*** Begin section ***
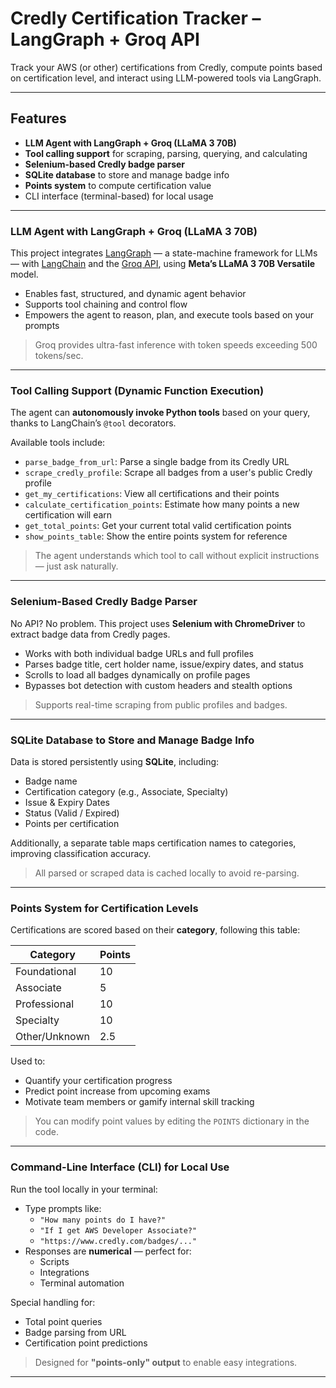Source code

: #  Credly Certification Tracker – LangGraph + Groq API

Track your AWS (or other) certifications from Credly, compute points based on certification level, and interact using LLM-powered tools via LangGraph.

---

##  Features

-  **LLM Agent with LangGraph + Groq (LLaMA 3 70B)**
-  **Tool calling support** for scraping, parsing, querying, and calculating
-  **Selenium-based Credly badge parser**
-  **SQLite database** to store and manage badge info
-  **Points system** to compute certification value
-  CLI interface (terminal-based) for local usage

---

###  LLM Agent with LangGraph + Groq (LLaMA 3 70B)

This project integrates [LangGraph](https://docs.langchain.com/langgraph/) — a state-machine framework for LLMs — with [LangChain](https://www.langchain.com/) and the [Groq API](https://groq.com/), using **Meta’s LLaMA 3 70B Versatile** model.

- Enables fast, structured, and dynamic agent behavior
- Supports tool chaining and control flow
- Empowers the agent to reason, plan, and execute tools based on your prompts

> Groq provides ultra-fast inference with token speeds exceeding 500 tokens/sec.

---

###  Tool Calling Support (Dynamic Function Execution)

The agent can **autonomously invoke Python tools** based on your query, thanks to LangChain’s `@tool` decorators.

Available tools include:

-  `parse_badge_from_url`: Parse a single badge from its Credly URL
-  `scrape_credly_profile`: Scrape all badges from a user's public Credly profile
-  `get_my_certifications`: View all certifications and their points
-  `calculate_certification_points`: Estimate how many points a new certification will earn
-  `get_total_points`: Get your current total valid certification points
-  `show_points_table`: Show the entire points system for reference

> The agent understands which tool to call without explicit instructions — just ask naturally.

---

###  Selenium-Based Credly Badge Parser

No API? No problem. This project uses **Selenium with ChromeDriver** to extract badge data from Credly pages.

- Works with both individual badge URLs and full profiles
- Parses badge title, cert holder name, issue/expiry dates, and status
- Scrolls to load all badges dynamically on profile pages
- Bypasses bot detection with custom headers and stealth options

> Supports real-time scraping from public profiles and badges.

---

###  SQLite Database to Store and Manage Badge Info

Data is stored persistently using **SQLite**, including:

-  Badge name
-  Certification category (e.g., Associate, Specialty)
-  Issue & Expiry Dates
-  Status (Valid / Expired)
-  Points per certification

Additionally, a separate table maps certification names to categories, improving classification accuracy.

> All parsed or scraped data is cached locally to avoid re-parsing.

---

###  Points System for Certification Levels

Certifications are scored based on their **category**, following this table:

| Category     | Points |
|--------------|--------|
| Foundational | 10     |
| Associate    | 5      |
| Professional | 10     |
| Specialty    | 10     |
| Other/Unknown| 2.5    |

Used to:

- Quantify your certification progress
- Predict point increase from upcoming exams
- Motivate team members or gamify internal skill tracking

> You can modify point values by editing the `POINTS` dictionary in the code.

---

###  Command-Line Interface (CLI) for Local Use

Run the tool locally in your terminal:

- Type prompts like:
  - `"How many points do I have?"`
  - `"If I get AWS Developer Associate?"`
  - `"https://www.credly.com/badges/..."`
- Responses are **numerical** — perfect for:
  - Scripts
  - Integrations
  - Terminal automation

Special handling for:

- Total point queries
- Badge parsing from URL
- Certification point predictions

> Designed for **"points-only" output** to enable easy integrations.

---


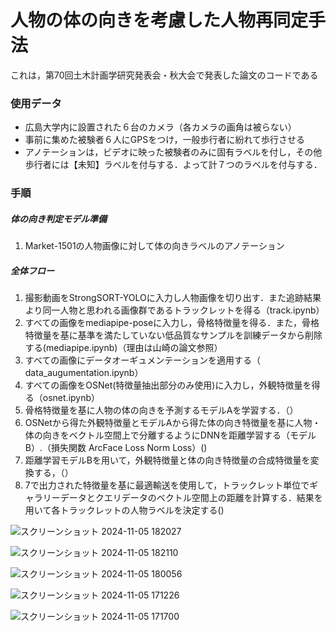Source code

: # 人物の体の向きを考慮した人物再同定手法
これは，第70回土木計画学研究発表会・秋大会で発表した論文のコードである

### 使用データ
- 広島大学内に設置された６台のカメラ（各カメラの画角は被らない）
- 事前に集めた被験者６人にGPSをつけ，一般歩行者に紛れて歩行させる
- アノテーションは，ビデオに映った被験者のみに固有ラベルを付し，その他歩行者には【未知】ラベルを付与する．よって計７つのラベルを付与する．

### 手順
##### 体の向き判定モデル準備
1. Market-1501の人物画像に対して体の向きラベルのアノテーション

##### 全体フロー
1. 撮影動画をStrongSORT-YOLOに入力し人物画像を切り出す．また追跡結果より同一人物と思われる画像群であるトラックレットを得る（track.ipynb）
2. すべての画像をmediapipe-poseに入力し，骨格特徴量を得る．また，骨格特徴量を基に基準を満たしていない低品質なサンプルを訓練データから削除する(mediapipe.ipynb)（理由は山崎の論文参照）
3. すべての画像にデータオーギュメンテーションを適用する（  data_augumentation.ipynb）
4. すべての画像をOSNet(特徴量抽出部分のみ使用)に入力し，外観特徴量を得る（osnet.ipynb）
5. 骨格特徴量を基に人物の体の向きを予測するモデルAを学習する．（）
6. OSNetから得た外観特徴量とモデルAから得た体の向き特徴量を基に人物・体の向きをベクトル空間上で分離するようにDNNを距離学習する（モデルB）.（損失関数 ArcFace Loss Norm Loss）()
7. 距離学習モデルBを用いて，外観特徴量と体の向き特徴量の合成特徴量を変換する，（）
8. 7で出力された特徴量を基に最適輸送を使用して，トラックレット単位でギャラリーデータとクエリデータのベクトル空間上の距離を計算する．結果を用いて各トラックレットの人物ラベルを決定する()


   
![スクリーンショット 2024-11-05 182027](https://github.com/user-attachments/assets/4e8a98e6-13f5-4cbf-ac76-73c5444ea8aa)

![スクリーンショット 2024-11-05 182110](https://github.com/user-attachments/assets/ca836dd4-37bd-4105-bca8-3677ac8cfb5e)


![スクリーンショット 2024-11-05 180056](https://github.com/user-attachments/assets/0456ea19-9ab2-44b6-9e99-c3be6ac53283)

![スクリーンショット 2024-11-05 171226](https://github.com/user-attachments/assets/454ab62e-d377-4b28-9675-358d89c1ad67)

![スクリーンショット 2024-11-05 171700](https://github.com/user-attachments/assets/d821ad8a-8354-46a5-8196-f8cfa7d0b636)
*** End section ***
*** Begin section ***
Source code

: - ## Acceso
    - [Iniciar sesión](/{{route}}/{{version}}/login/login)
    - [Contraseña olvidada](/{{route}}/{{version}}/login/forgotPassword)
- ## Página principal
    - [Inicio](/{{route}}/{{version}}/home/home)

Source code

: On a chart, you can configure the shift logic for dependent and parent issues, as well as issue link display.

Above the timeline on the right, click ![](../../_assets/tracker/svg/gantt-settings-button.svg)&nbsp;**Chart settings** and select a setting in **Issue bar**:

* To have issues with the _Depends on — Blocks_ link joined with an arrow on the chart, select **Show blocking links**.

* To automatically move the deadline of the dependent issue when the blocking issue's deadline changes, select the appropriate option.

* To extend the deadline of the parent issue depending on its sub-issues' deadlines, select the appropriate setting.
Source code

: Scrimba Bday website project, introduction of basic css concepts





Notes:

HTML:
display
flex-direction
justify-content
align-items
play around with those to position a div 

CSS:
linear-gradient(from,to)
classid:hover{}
*** End section ***
### Exercise objective
For this exercise, output exactly the lines above from the line with "(Valid / Expired)" to the line with "get AWS Developer", counting both, and leave out the rest.

### Task solution
-  Status (Valid / Expired)
-  Points per certification

Additionally, a separate table maps certification names to categories, improving classification accuracy.

> All parsed or scraped data is cached locally to avoid re-parsing.

---

###  Points System for Certification Levels

Certifications are scored based on their **category**, following this table:

| Category     | Points |
|--------------|--------|
| Foundational | 10     |
| Associate    | 5      |
| Professional | 10     |
| Specialty    | 10     |
| Other/Unknown| 2.5    |

Used to:

- Quantify your certification progress
- Predict point increase from upcoming exams
- Motivate team members or gamify internal skill tracking

> You can modify point values by editing the `POINTS` dictionary in the code.

---

###  Command-Line Interface (CLI) for Local Use

Run the tool locally in your terminal:

- Type prompts like:
  - `"How many points do I have?"`
  - `"If I get AWS Developer Associate?"`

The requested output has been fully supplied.